The MP urged the conflicting parties to maintain the relative quiet and stability in the governorate, pointing out that the Qatari mediation team's return to Yemen has become a must in order to help both parties abide by the agreement's terms and cease bloodshed.

On Saturday, the National Defense Council held an emergency meeting in which it discussed many heated issues in the nation, mainly the deteriorating security situation in Sa'ada. The meeting came up with a statement saying that war on terrorism is mandatory for everyone and that the military and security forces must not be lenient toward wrongdoers. “We will firmly confront those plotting to damage the nation and its unity and stability,” the council reacted.
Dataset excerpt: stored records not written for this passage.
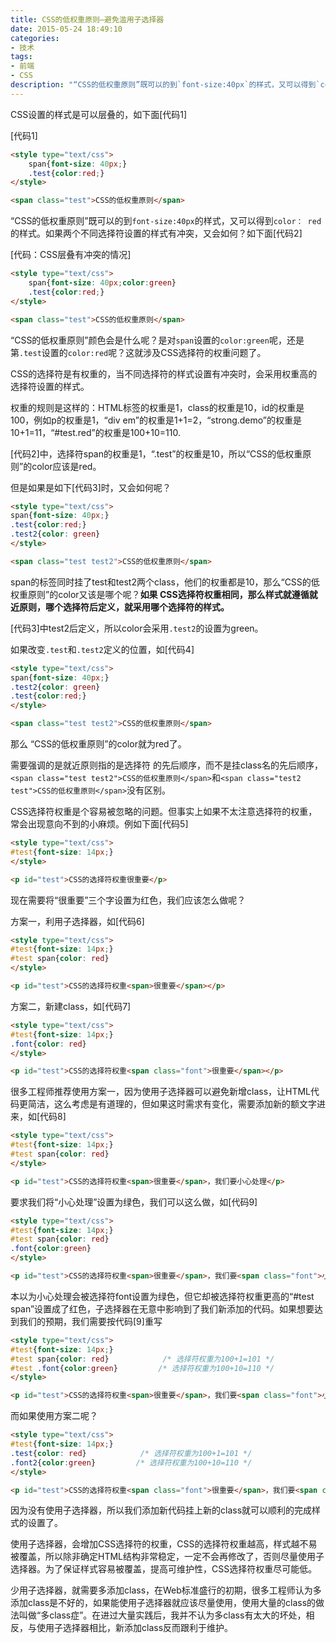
 ```yaml
---
title: CSS的低权重原则—避免滥用子选择器
date: 2015-05-24 18:49:10
categories:
- 技术
tags:
- 前端
- CSS
description: "“CSS的低权重原则”既可以的到`font-size:40px`的样式，又可以得到`color： red`的样式。如果两个不同选择符设置的样式有冲突，又会如何？"
---
```


CSS设置的样式是可以层叠的，如下面[代码1]
<!-- more -->
[代码1]
```html
<style type="text/css">
	span{font-size: 40px;}
	.test{color:red;}
</style>

<span class="test">CSS的低权重原则</span>
```

“CSS的低权重原则”既可以的到`font-size:40px`的样式，又可以得到`color： red`的样式。如果两个不同选择符设置的样式有冲突，又会如何？如下面[代码2]

[代码：CSS层叠有冲突的情况]
```html
<style type="text/css">
	span{font-size: 40px;color:green}
	.test{color:red;}
</style>

<span class="test">CSS的低权重原则</span>
```

“CSS的低权重原则”颜色会是什么呢？是对`span`设置的`color:green`呢，还是第`.test`设置的`color:red`呢？这就涉及CSS选择符的权重问题了。

CSS的选择符是有权重的，当不同选择符的样式设置有冲突时，会采用权重高的选择符设置的样式。

权重的规则是这样的：HTML标签的权重是1，class的权重是10，id的权重是100，例如p的权重是1，“div em”的权重是1+1=2，“strong.demo”的权重是10+1=11，“#test.red”的权重是100+10=110.

[代码2]中，选择符span的权重是1，“.test”的权重是10，所以“CSS的低权重原则”的color应该是red。

但是如果是如下[代码3]时，又会如何呢？
```html
<style type="text/css">
span{font-size: 40px;}
.test{color:red;}
.test2{color: green}
</style>

<span class="test test2">CSS的低权重原则</span>
```

span的标签同时挂了test和test2两个class，他们的权重都是10，那么“CSS的低权重原则”的color又该是哪个呢？**如果 CSS选择符权重相同，那么样式就遵循就近原则，哪个选择符后定义，就采用哪个选择符的样式。**

[代码3]中test2后定义，所以color会采用`.test2`的设置为green。

如果改变`.test`和`.test2`定义的位置，如[代码4]
```html
<style type="text/css">
span{font-size: 40px;}
.test2{color: green}
.test{color:red;}
</style>

<span class="test test2">CSS的低权重原则</span>
```

那么 “CSS的低权重原则”的color就为red了。

需要强调的是就近原则指的是选择符  的先后顺序，而不是挂class名的先后顺序，`<span class="test test2">CSS的低权重原则</span>`和`<span class="test2 test">CSS的低权重原则</span>`没有区别。

CSS选择符权重是个容易被忽略的问题。但事实上如果不太注意选择符的权重，常会出现意向不到的小麻烦。例如下面[代码5]
```html
<style type="text/css">
#test{font-size: 14px;}
</style>

<p id="test">CSS的选择符权重很重要</p>
```

现在需要将“很重要”三个字设置为红色，我们应该怎么做呢？

方案一，利用子选择器，如[代码6]
```html
<style type="text/css">
#test{font-size: 14px;}
#test span{color: red}
</style>

<p id="test">CSS的选择符权重<span>很重要</span></p>
```

方案二，新建class，如[代码7]
```html
<style type="text/css">
#test{font-size: 14px;}
.font{color: red}
</style>

<p id="test">CSS的选择符权重<span class="font">很重要</span></p>
```

很多工程师推荐使用方案一，因为使用子选择器可以避免新增class，让HTML代码更简洁，这么考虑是有道理的，但如果这时需求有变化，需要添加新的额文字进来，如[代码8]
```html
<style type="text/css">
#test{font-size: 14px;}
#test span{color: red}
</style>

<p id="test">CSS的选择符权重<span>很重要</span>，我们要小心处理</p>
```

要求我们将“小心处理”设置为绿色，我们可以这么做，如[代码9]
```html
<style type="text/css">
#test{font-size: 14px;}
#test span{color: red}
.font{color:green}
</style>

<p id="test">CSS的选择符权重<span>很重要</span>，我们要<span class="font">小心处理</span></p>
```

本以为小心处理会被选择符font设置为绿色，但它却被选择符权重更高的“#test span”设置成了红色，子选择器在无意中影响到了我们新添加的代码。如果想要达到我们的预期，我们需要按代码[9]重写
```html
<style type="text/css">
#test{font-size: 14px;}
#test span{color: red}            /* 选择符权重为100+1=101 */
#test .font{color:green}         /* 选择符权重为100+10=110 */
</style>

<p id="test">CSS的选择符权重<span>很重要</span>，我们要<span class="font">小心处理</span></p>
```

而如果使用方案二呢？
```html
<style type="text/css">
#test{font-size: 14px;}
.test{color: red}            /* 选择符权重为100+1=101 */
.font2{color:green}         /* 选择符权重为100+10=110 */
</style>

<p id="test">CSS的选择符权重<span class="font">很重要</span>，我们要<span class="font2">小心处理</span></p>
```

因为没有使用子选择器，所以我们添加新代码挂上新的class就可以顺利的完成样式的设置了。

使用子选择器，会增加CSS选择符的权重，CSS的选择符权重越高，样式越不易被覆盖，所以除非确定HTML结构非常稳定，一定不会再修改了，否则尽量使用子选择器。为了保证样式容易被覆盖，提高可维护性，CSS选择符权重尽可能低。

少用子选择器，就需要多添加class，在Web标准盛行的初期，很多工程师认为多添加class是不好的，如果能使用子选择器就应该尽量使用，使用大量的class的做法叫做“多class症”。在进过大量实践后，我并不认为多class有太大的坏处，相反，与使用子选择器相比，新添加class反而跟利于维护。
According to the statements, the council took many decisions with the aim of strengthening the defense capacities of security and military forces. “The council decided to send more troops, believed to have successfully completed the required military training, to Sa'ada to crack down on Houthi loyalists,” an official source said. “The Houthis have built a mobile hospital with specialist medical staff from abroad. They also received drugs and medical equipment from Gulf states via the Empty Quarter.”

The Sa'ada most recent clashes coincided with protests and sit-ins nationwide against the government's poor polices, which protestors blame for the country's ailing economy and dire situation.